6. After delivery to the PCU, the solution is once again checked by the person who will be
administering the drug
7. IV admixtures should be refrigerated until shortly prior to use. If it is not used within 24 hours, it
should be returned to pharmacy to be redistributed or destroyed
Table 5-2 Labeling and checking system
The following information suggested to be placed on all IV admixtures following preparation
 Patient name, identification number, and room number
 Bottle sequence number
 Name and a mount of drug added
 Name and volume of admixture solution
 Approximate final total volume of the admixture
 Prescribed flow rate (ml/hour)
 Date and time of scheduled administration
 Date and time of preparation
 Expiration date
 Initials of the person who prepares and/or checks the IV admixture
 Auxiliary labeling: supplemental instructions and precautions (e.g. protect from light, for epidural
use only)
Small-Volume Intravenous Infusions
Manufacterer’s Drug Packaging
Sterile dosage forms are prepackaged in: single-dose or multidose vials, ampoules, syringes, glass
bottles, or plastic container. These products may also be classified according to their therapeutic use:
IV or irrigating solutions, IM, S.C, intradermal, intrathecal, sterile ophthalmic solutions, diagnostic
agents, or allergenic extracts.
Intravenous Admixture System
Syringes: containing single or multiple doses of an individual drug may prepared by pharmacy. The
correct dose is drawn into a syringe (usually 5-60 ml), labeled and delivered to the patient unit.

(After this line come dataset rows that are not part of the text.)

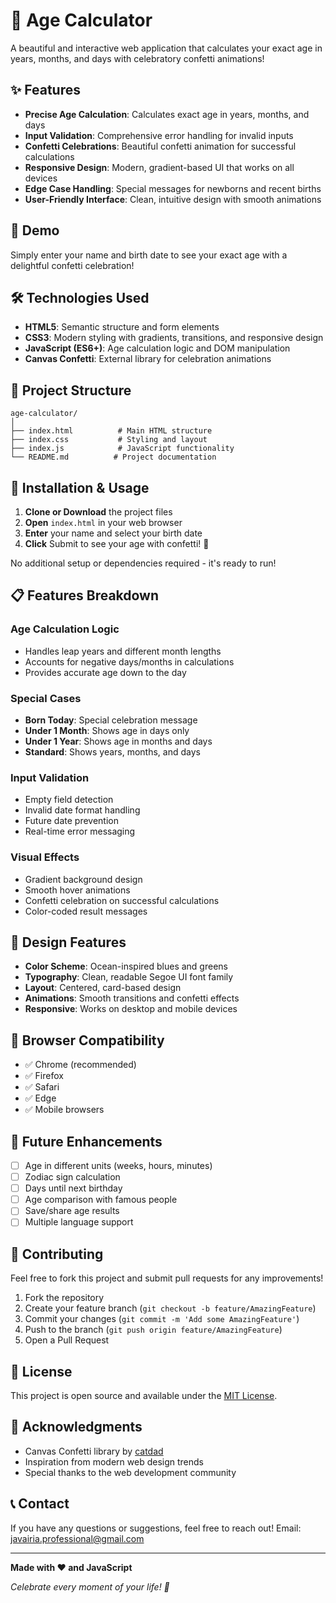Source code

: # 🎂 Age Calculator

A beautiful and interactive web application that calculates your exact age in years, months, and days with celebratory confetti animations!

## ✨ Features

- **Precise Age Calculation**: Calculates exact age in years, months, and days
- **Input Validation**: Comprehensive error handling for invalid inputs
- **Confetti Celebrations**: Beautiful confetti animation for successful calculations
- **Responsive Design**: Modern, gradient-based UI that works on all devices
- **Edge Case Handling**: Special messages for newborns and recent births
- **User-Friendly Interface**: Clean, intuitive design with smooth animations

## 🚀 Demo

Simply enter your name and birth date to see your exact age with a delightful confetti celebration!

## 🛠️ Technologies Used

- **HTML5**: Semantic structure and form elements
- **CSS3**: Modern styling with gradients, transitions, and responsive design
- **JavaScript (ES6+)**: Age calculation logic and DOM manipulation
- **Canvas Confetti**: External library for celebration animations

## 📁 Project Structure

```
age-calculator/
│
├── index.html          # Main HTML structure
├── index.css           # Styling and layout
├── index.js            # JavaScript functionality
└── README.md          # Project documentation
```

## 🔧 Installation & Usage

1. **Clone or Download** the project files
2. **Open** `index.html` in your web browser
3. **Enter** your name and select your birth date
4. **Click** Submit to see your age with confetti! 🎉

No additional setup or dependencies required - it's ready to run!

## 📋 Features Breakdown

### Age Calculation Logic
- Handles leap years and different month lengths
- Accounts for negative days/months in calculations
- Provides accurate age down to the day

### Special Cases
- **Born Today**: Special celebration message
- **Under 1 Month**: Shows age in days only
- **Under 1 Year**: Shows age in months and days
- **Standard**: Shows years, months, and days

### Input Validation
- Empty field detection
- Invalid date format handling
- Future date prevention
- Real-time error messaging

### Visual Effects
- Gradient background design
- Smooth hover animations
- Confetti celebration on successful calculations
- Color-coded result messages

## 🎨 Design Features

- **Color Scheme**: Ocean-inspired blues and greens
- **Typography**: Clean, readable Segoe UI font family
- **Layout**: Centered, card-based design
- **Animations**: Smooth transitions and confetti effects
- **Responsive**: Works on desktop and mobile devices

## 🧪 Browser Compatibility

- ✅ Chrome (recommended)
- ✅ Firefox
- ✅ Safari
- ✅ Edge
- ✅ Mobile browsers

## 🔮 Future Enhancements

- [ ] Age in different units (weeks, hours, minutes)
- [ ] Zodiac sign calculation
- [ ] Days until next birthday
- [ ] Age comparison with famous people
- [ ] Save/share age results
- [ ] Multiple language support

## 🤝 Contributing

Feel free to fork this project and submit pull requests for any improvements!

1. Fork the repository
2. Create your feature branch (`git checkout -b feature/AmazingFeature`)
3. Commit your changes (`git commit -m 'Add some AmazingFeature'`)
4. Push to the branch (`git push origin feature/AmazingFeature`)
5. Open a Pull Request

## 📝 License

This project is open source and available under the [MIT License](LICENSE).

## 👏 Acknowledgments

- Canvas Confetti library by [catdad](https://github.com/catdad/canvas-confetti)
- Inspiration from modern web design trends
- Special thanks to the web development community

## 📞 Contact

If you have any questions or suggestions, feel free to reach out!
Email: javairia.professional@gmail.com

---

**Made with ❤️ and JavaScript**

*Celebrate every moment of your life! 🎉*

Small-volume IV systems: IV admixture solutions may be administered by intermittent doses by means
of a secondary or “piggyback” IV. A piggyback refers to a second IV solution, usually in small volume
of diluent than the primary IV.
Large-Volume Intravenous Infusions
Parenteral solutions that are administered continuously over 24 hours should also be included in the
pharmacy’s IV admixture program. These differ from intermittent infusions because they can be used
to deliver large quantities of fluid to patient. Several continuous IV solutions are available
commercially in large volume (500-1000 ml). Often, a specific concentration of a drug or electrolyte
(e.g. potassium, magnesium) must be added to dextrose or sodium chloride IV solutions.